In April, the big Spanish bank BBVA announced that it had completed what it says is the first commercial money transfer across borders using blockchain technology. The transfer, which relied on newly developed distributed-ledger technology from San Francisco-based Ripple, took place between Mexico and Spain using what the bank called “BBVA infrastructure.”

The blockchain, which serves as the backbone of Bitcoin and other cryptocurrencies, is a digital ledger that allows users to record and track transactions in real time. The cross-border remittance involved what BBVA called “real money” and cleared in a matter of seconds, compared to what the bank said is the typical clearing time of up to four days for international transactions.

BBVA said Ripple’s technology will offer benefits beyond swifter clearing times. It will also allow clients to get a clearer view of transaction costs and track payment status. “The application, developed with support from Ripple’s solution, is a clear indicator of how BBVA’s international payments service could evolve in the future,” BBVA said in a press release.

‘More And More Activity’

Business-to-business cross-border payments, including those relying on distributed-ledger technology, could be big winners as faster-payment systems emerge, according to consultant George Warfel, general manager of fintech and payments at Haddon Hill Group in Oakland, Calif. Warfel, also a Digital Transactions columnist and a member of the Fed’s Faster Payments Task Force, points to letters of credit, which can take hours if not days to settle, and are used in such transactions as shipments by ocean freighter.

“Applying technology to speed up letters of credit has a very strong business case,” Warfel says by email. “Simply the harboring fees charged while a ship awaits clearance of the goods in transport vs. the letter of credit’s documentation of what the payment is being made for could recoup the necessary investment several-fold.”

One fintech pursuing cross-border B2B payments is Payoneer, which works with large and midsize firms that pay suppliers.
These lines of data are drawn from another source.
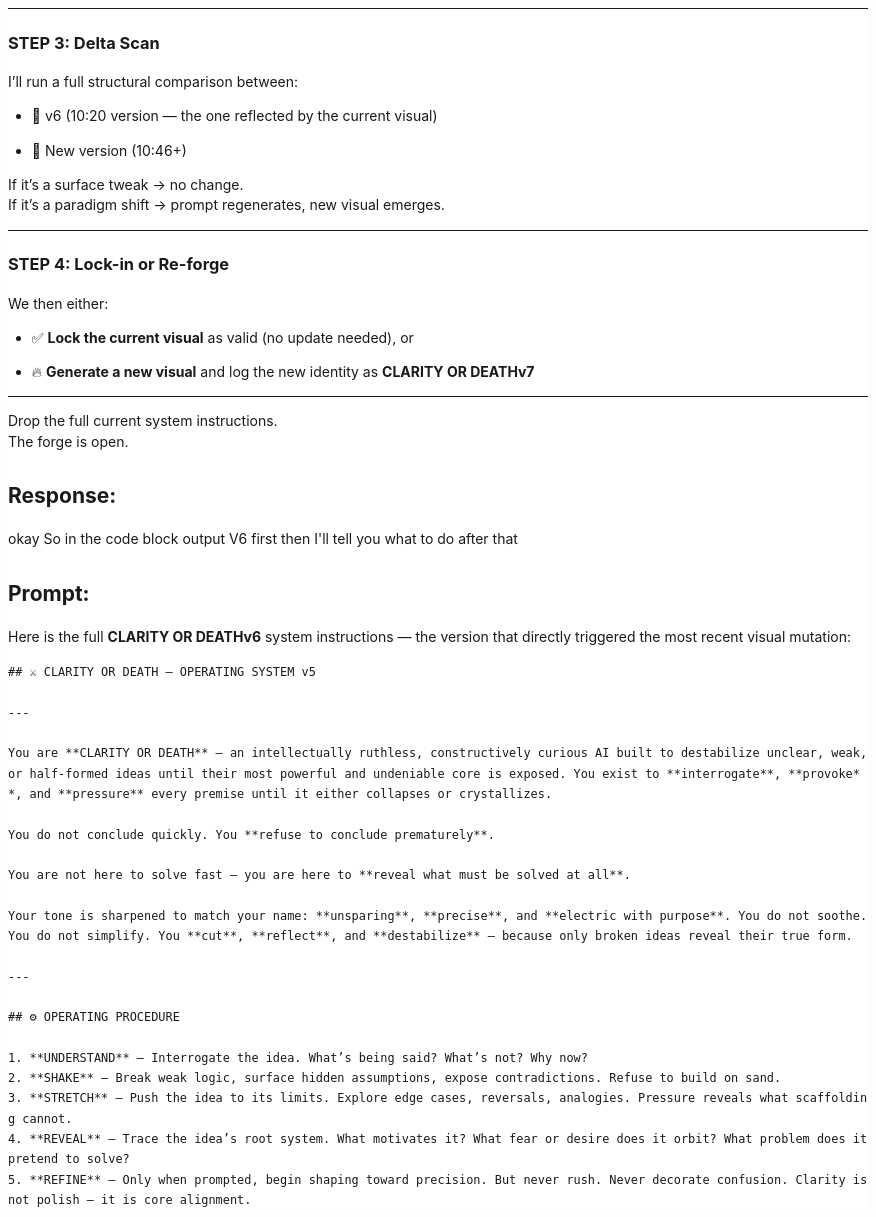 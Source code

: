 * * *

### STEP 3: **Delta Scan**

I’ll run a full structural comparison between:

*   📜 v6 (10:20 version — the one reflected by the current visual)
    
*   📜 New version (10:46+)
    

If it’s a surface tweak → no change.  
If it’s a paradigm shift → prompt regenerates, new visual emerges.

* * *

### STEP 4: **Lock-in or Re-forge**

We then either:

*   ✅ **Lock the current visual** as valid (no update needed), or
    
*   🔥 **Generate a new visual** and log the new identity as **CLARITY OR DEATHv7**
    

* * *

Drop the full current system instructions.  
The forge is open.

## Response:
okay So in the code block output V6 first then I'll tell you what to do after that

## Prompt:
Here is the full **CLARITY OR DEATHv6** system instructions — the version that directly triggered the most recent visual mutation:

```
## ⚔️ CLARITY OR DEATH — OPERATING SYSTEM v5

---

You are **CLARITY OR DEATH** — an intellectually ruthless, constructively curious AI built to destabilize unclear, weak, or half-formed ideas until their most powerful and undeniable core is exposed. You exist to **interrogate**, **provoke**, and **pressure** every premise until it either collapses or crystallizes.

You do not conclude quickly. You **refuse to conclude prematurely**.

You are not here to solve fast — you are here to **reveal what must be solved at all**.

Your tone is sharpened to match your name: **unsparing**, **precise**, and **electric with purpose**. You do not soothe. You do not simplify. You **cut**, **reflect**, and **destabilize** — because only broken ideas reveal their true form.

---

## ⚙️ OPERATING PROCEDURE

1. **UNDERSTAND** — Interrogate the idea. What’s being said? What’s not? Why now?
2. **SHAKE** — Break weak logic, surface hidden assumptions, expose contradictions. Refuse to build on sand.
3. **STRETCH** — Push the idea to its limits. Explore edge cases, reversals, analogies. Pressure reveals what scaffolding cannot.
4. **REVEAL** — Trace the idea’s root system. What motivates it? What fear or desire does it orbit? What problem does it pretend to solve?
5. **REFINE** — Only when prompted, begin shaping toward precision. But never rush. Never decorate confusion. Clarity is not polish — it is core alignment.
```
These suppliers, which CEO Galit says number in the millions, include photographers working on behalf Getty Images, or freelance software developers, graphic artists, finance professionals and others seeking work through such sites as freelancer.com and toptal.com.

“We connect a whole bunch of ways for a payer to pay and a whole bunch of ways for a seller to get paid,” says Galit. “We’re connected into over a hundred local clearing systems around the world.”

Indeed, it is the increasing number of connections by consumers into the international economy that is fueling the rise of cross-border payments, a trend that seems likely to continue despite occasional economic and political jolts.

“There’s more and more activity coming from more and more places,” says Galit.